I'm feeling good about the general structure of the internals, but there
have been plenty of quick proofs of concept that involve excess copies,
extra loops, panics and probably less-than-ideal data structures.
If you're an optimization fiend and you want to help narrow the gap with
R, your help would be very much appreciated!

## Why

This project is primarily a personal exploration into language design.

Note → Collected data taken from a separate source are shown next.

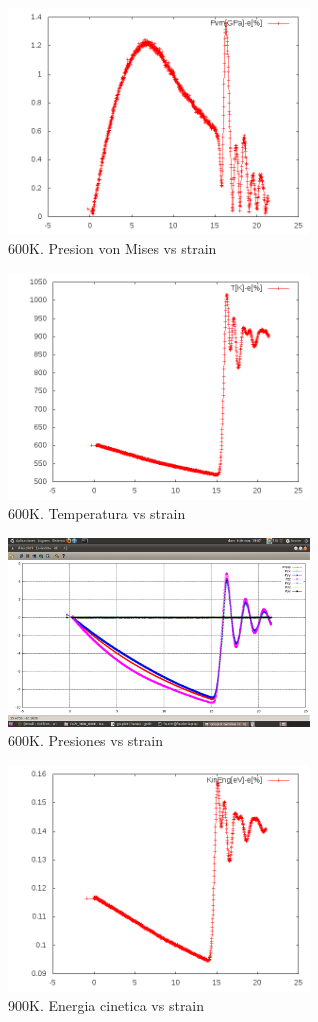 \documentclass[10pt, oneside]{article} %
\begin{document}
\begin{figure}[H]
\centering
\includegraphics[width=8cm]{Figures/600K_PressVonMises.png}
\caption{600K. Presion von Mises vs strain}
\end{figure}

\begin{figure}[H]
\centering
\includegraphics[width=8cm]{Figures/600K_Temp.png}
\caption{600K. Temperatura vs strain}
\end{figure}

\begin{figure}[H]
\centering
\includegraphics[width=8cm]{Figures/600K_TensorPress.png}
\caption{600K. Presiones vs strain}
\end{figure}

\begin{figure}[H]
\centering
\includegraphics[width=8cm]{Figures/900K_KinEnergy.png}
\caption{900K. Energia cinetica vs strain}
\end{figure}
\end{document}
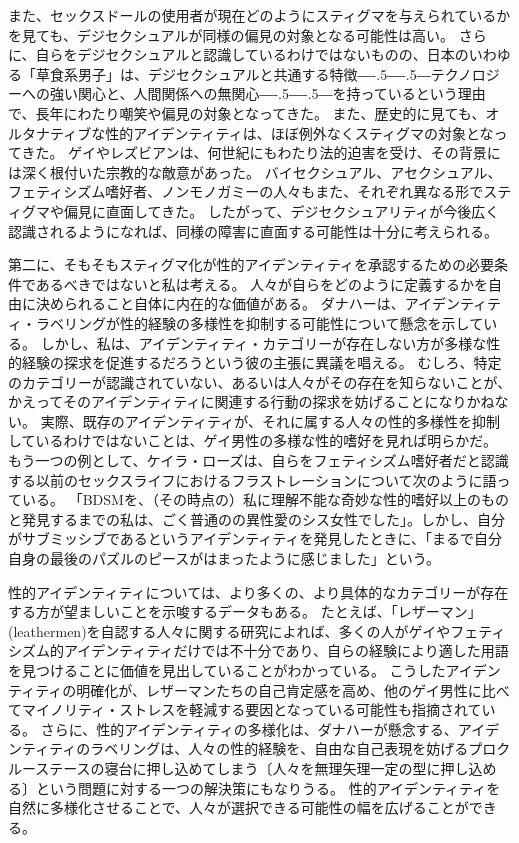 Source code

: \documentclass[paper=a4,book,openany]{jlreq}
\def\DDASH{―\kern-.5\zw―\kern-.5\zw―}
\begin{document}
また、セックスドールの使用者が現在どのようにスティグマを与えられているかを見ても、デジセクシュアルが同様の偏見の対象となる可能性は高い\citep{knox17:_sex_dolls}。
さらに、自らをデジセクシュアルと認識しているわけではないものの、日本のいわゆる「草食系男子」は、デジセクシュアルと共通する特徴{\DDASH}テクノロジーへの強い関心と、人間関係への無関心{\DDASH}を持っているという理由で、長年にわたり嘲笑や偏見の対象となってきた\citep{harney09:_herbiv_dilem}。
また、歴史的に見ても、オルタナティブな性的アイデンティティは、ほぼ例外なくスティグマの対象となってきた。
ゲイやレズビアンは、何世紀にもわたり法的迫害を受け、その背景には深く根付いた宗教的な敵意があった。
バイセクシュアル、アセクシュアル、フェティシズム嗜好者、ノンモノガミーの人々もまた、それぞれ異なる形でスティグマや偏見に直面してきた\citep{klein06:_sm_sadom_inter_issue_child_custod_proceed,wright06:_discr_sm_ident_indiv,balzarini18:_dimmin_halo_aroun_monog,rothblum20:_asexual_non_asexual_respon_u}。
したがって、デジセクシュアリティが今後広く認識されるようになれば、同様の障害に直面する可能性は十分に考えられる。

第二に、そもそもスティグマ化が性的アイデンティティを承認するための必要条件であるべきではないと私は考える。
人々が自らをどのように定義するかを自由に決められること自体に内在的な価値がある。
ダナハーは、アイデンティティ・ラベリングが性的経験の多様性を抑制する可能性について懸念を示している。
しかし、私は、アイデンティティ・カテゴリーが存在しない方が多様な性的経験の探求を促進するだろうという彼の主張に異議を唱える。
むしろ、特定のカテゴリーが認識されていない、あるいは人々がその存在を知らないことが、かえってそのアイデンティティに関連する行動の探求を妨げることになりかねない。
実際、既存のアイデンティティが、それに属する人々の性的多様性を抑制しているわけではないことは、ゲイ男性の多様な性的嗜好を見れば明らかだ。
もう一つの例として、ケイラ・ローズは、自らをフェティシズム嗜好者だと認識する以前のセックスライフにおけるフラストレーションについて次のように語っている。
「BDSMを、（その時点の）私に理解不能な奇妙な性的嗜好以上のものと発見するまでの私は、ごく普通のの異性愛のシス女性でした」。しかし、自分がサブミッシブであるというアイデンティティを発見したときに、「まるで自分自身の最後のパズルのピースがはまったように感じました」という\citep{lords:sexual_submission}。

性的アイデンティティについては、より多くの、より具体的なカテゴリーが存在する方が望ましいことを示唆するデータもある。
たとえば、「レザーマン」(leathermen)を自認する人々に関する研究によれば、多くの人がゲイやフェティシズム的アイデンティティだけでは不十分であり、自らの経験により適した用語を見つけることに価値を見出していることがわかっている\citep{kamel80:_leath}。
こうしたアイデンティティの明確化が、レザーマンたちの自己肯定感を高め、他のゲイ男性に比べてマイノリティ・ストレスを軽減する要因となっている可能性も指摘されている\citep{mosher16:_layer_leath,tatum16:_proxim_minor_stres_proces_subjec}。
さらに、性的アイデンティティの多様化は、ダナハーが懸念する、アイデンティティのラベリングは、人々の性的経験を、自由な自己表現を妨げるプロクルーステースの寝台に押し込めてしまう〔人々を無理矢理一定の型に押し込める〕という問題に対する一つの解決策にもなりうる。
性的アイデンティティを自然に多様化させることで、人々が選択できる可能性の幅を広げることができる。
\end{document}
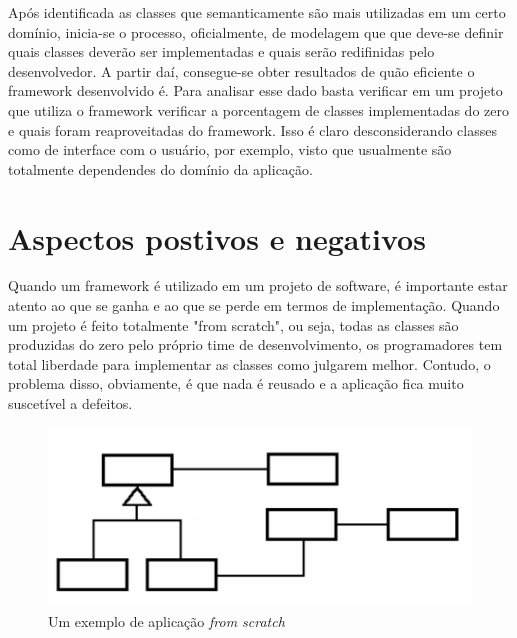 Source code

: \documentclass[
    12pt,       %
    openright,      %
    twoside,      %
    a4paper,      %
    english,      %
    french,       %
    spanish,      %
    brazil,       %
    ]{abntex2}
\begin{document}
          Após identificada as classes que semanticamente são mais utilizadas em um
          certo domínio, inicia-se o processo, oficialmente, de modelagem que
          que deve-se definir quais classes deverão ser implementadas e quais serão
          redifinidas pelo desenvolvedor. A partir daí, consegue-se obter resultados
          de quão eficiente o framework desenvolvido é. Para analisar esse dado
          basta verificar em um projeto que utiliza o framework verificar a porcentagem
          de classes implementadas do zero e quais foram reaproveitadas do framework.
          Isso é claro desconsiderando classes como de interface com o usuário, por
          exemplo, visto que usualmente são totalmente dependendes do domínio da aplicação.

      \section{Aspectos postivos e negativos}
          Quando um framework é utilizado em um projeto de software, é importante estar
          atento ao que se ganha e ao que se perde em termos de implementação. Quando
          um projeto é feito totalmente "from scratch", ou seja, todas as classes são
          produzidas do zero pelo próprio time de desenvolvimento, os programadores tem
          total liberdade para implementar as classes como julgarem melhor. Contudo, o
          problema disso, obviamente, é que nada é reusado e a aplicação fica muito
          suscetível a defeitos.

          \begin{figure}[htbp]
              \begin{center}
                  \includegraphics[width=1.0\textwidth]{img/scratch.png}
              \end{center}
              \caption{\label{fig:passaro}Um exemplo de aplicação \textit{from scratch}}
          \end{figure}
\end{document}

At the outset, many of the choices are researched one-by-one and are almost
certainly naive implementations. My goal is to learn and explore, and in
that way the project is already a success in my eyes. Beyond advancing my own
understanding of language internals, I'd love to see the project garner enough
interest to become self-sustaining.

If you see value in the project for anything beyond prototyping ideas, then
pushing the project toward something practical is contingent on your support.
Contributions, suggestions, feedback and testing are all appreciated.

### Values

Being primarily a one-person project, the values currently map closely to my
own. Somethings I want to aim for:

- A reasonably approachable language for R users (possibly with the ability to
interpret R code).
- Improved R constructs for complex calls, including argument packing and
unpacking, partial function calls, destructuring assignment
- Guardrails on non-standard-evaluation, allowing for user-facing
domain-specific-languages, while allowing a more rigid evaluation scheme
internally.
- Lean into the things that `rust` does well, such as threading, arguably
async evaluation, first-class data structures and algebraic error types.
- Learn from more general languages like `TypeScript` to better understand
how static typing can be comfortably embedded in a high-level language.

## Contribution Guide

If you also want to learn some `rust` or want to explore language design with
me, I'm happy to have you along for the ride. There are plenty of ways to
contribute. In order of increasing complexity, this might include:

- Documenting internals
- Improving documentation throughout
- Helping to improve the demo page hosted on GitHub pages
- Implementing new language concepts
- Providing feedback on internals

Any and all contributions are appreciated, and you'll earn yourself a mention
in release notes!

## License

I welcome other contributors, but also have not thoughtfully selected a long-
term license yet. For now there's a CLA in place so that the license can
be altered later on. I don't intend to keep it around forever. If you have
suggestions or considerations for selecting an appropriate license, your
feedback would be much appreciated.

My current preference is toward a copyleft license like GPL as opposed to a
permissive license like MIT, as I believe that languages are a best-case
candidate for such licenses and it fits well with the ethos of the R community
as being scientific-community first. If you disagree strongly with that
decision, now is your time to let me know.